If a line in the material below has the word "assets", copy it.

**Listed records:**

▽

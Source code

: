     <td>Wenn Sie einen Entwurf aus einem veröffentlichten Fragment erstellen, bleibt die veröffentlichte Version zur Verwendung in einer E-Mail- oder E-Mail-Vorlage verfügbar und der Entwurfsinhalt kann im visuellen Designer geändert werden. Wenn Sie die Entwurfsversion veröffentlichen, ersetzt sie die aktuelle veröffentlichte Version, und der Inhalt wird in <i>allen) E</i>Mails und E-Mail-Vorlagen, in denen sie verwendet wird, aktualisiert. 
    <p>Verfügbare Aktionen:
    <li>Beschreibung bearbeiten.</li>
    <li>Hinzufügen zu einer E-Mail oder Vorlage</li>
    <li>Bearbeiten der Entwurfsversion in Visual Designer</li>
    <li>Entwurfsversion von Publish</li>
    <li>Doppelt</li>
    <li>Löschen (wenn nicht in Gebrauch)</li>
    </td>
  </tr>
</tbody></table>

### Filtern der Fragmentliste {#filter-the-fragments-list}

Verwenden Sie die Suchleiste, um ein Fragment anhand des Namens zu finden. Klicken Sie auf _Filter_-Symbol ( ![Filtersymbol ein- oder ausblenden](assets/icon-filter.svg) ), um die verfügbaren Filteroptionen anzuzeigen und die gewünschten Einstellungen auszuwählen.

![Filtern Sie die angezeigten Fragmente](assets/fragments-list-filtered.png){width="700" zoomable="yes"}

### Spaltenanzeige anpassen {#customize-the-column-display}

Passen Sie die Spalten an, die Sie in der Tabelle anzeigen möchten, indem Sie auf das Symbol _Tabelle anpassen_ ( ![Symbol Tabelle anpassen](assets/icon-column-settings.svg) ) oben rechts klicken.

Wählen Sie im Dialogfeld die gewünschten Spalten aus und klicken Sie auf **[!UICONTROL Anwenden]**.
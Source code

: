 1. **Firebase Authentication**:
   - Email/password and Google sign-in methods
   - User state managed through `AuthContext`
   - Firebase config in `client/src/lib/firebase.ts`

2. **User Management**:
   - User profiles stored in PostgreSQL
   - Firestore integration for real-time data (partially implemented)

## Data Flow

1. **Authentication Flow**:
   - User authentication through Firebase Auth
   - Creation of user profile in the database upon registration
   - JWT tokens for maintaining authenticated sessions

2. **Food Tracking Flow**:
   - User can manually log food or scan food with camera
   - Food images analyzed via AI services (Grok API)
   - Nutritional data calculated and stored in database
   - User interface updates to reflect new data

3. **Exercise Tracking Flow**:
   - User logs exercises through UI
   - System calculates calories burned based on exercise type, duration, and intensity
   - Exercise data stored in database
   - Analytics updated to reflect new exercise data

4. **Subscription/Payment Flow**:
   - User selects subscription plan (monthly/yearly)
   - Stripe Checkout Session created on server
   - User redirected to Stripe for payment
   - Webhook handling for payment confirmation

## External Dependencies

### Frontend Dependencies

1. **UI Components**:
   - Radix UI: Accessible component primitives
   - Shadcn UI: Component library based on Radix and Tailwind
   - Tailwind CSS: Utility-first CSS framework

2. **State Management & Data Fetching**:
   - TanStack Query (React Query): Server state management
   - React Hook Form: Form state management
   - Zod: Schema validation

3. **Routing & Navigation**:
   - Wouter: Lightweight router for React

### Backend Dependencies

△

**Answer space:**
Verwenden Sie die Suchleiste, um ein Fragment anhand des Namens zu finden. Klicken Sie auf _Filter_-Symbol ( ![Filtersymbol ein- oder ausblenden](assets/icon-filter.svg) ), um die verfügbaren Filteroptionen anzuzeigen und die gewünschten Einstellungen auszuwählen.
![Filtern Sie die angezeigten Fragmente](assets/fragments-list-filtered.png){width="700" zoomable="yes"}
Passen Sie die Spalten an, die Sie in der Tabelle anzeigen möchten, indem Sie auf das Symbol _Tabelle anpassen_ ( ![Symbol Tabelle anpassen](assets/icon-column-settings.svg) ) oben rechts klicken.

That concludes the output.